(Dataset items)
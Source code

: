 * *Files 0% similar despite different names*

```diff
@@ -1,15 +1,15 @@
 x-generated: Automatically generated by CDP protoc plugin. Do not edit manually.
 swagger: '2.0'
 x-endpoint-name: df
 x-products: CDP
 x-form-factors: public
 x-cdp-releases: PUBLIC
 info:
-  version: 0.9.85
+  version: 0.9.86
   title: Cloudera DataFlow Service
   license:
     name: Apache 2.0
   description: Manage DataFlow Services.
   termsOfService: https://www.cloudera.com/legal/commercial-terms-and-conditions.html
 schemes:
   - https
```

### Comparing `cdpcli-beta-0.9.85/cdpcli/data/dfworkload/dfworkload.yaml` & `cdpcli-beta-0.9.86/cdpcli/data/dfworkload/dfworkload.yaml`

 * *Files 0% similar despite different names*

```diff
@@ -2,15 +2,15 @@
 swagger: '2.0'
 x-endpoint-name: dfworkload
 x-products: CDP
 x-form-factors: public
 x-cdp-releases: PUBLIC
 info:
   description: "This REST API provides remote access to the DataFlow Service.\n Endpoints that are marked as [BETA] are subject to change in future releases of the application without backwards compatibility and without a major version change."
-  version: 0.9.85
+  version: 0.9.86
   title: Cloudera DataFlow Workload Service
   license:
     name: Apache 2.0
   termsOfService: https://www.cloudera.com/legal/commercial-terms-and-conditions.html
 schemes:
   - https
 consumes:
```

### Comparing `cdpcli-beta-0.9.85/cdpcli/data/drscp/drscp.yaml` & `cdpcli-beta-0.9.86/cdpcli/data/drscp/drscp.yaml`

▸ Assigned task: I'd like the records returned exactly as they were written, please.

▸ Task solution:
Source code

: * *Files 0% similar despite different names*

```diff
@@ -1,15 +1,15 @@
 x-generated: Automatically generated by CDP protoc plugin. Do not edit manually.
 swagger: '2.0'
 x-endpoint-name: df
 x-products: CDP
 x-form-factors: public
 x-cdp-releases: PUBLIC
 info:
-  version: 0.9.85
+  version: 0.9.86
   title: Cloudera DataFlow Service
   license:
     name: Apache 2.0
   description: Manage DataFlow Services.
   termsOfService: https://www.cloudera.com/legal/commercial-terms-and-conditions.html
 schemes:
   - https
```

### Comparing `cdpcli-beta-0.9.85/cdpcli/data/dfworkload/dfworkload.yaml` & `cdpcli-beta-0.9.86/cdpcli/data/dfworkload/dfworkload.yaml`

 * *Files 0% similar despite different names*

```diff
@@ -2,15 +2,15 @@
 swagger: '2.0'
 x-endpoint-name: dfworkload
 x-products: CDP
 x-form-factors: public
 x-cdp-releases: PUBLIC
 info:
   description: "This REST API provides remote access to the DataFlow Service.\n Endpoints that are marked as [BETA] are subject to change in future releases of the application without backwards compatibility and without a major version change."
-  version: 0.9.85
+  version: 0.9.86
   title: Cloudera DataFlow Workload Service
   license:
     name: Apache 2.0
   termsOfService: https://www.cloudera.com/legal/commercial-terms-and-conditions.html
 schemes:
   - https
 consumes:
```

### Comparing `cdpcli-beta-0.9.85/cdpcli/data/drscp/drscp.yaml` & `cdpcli-beta-0.9.86/cdpcli/data/drscp/drscp.yaml`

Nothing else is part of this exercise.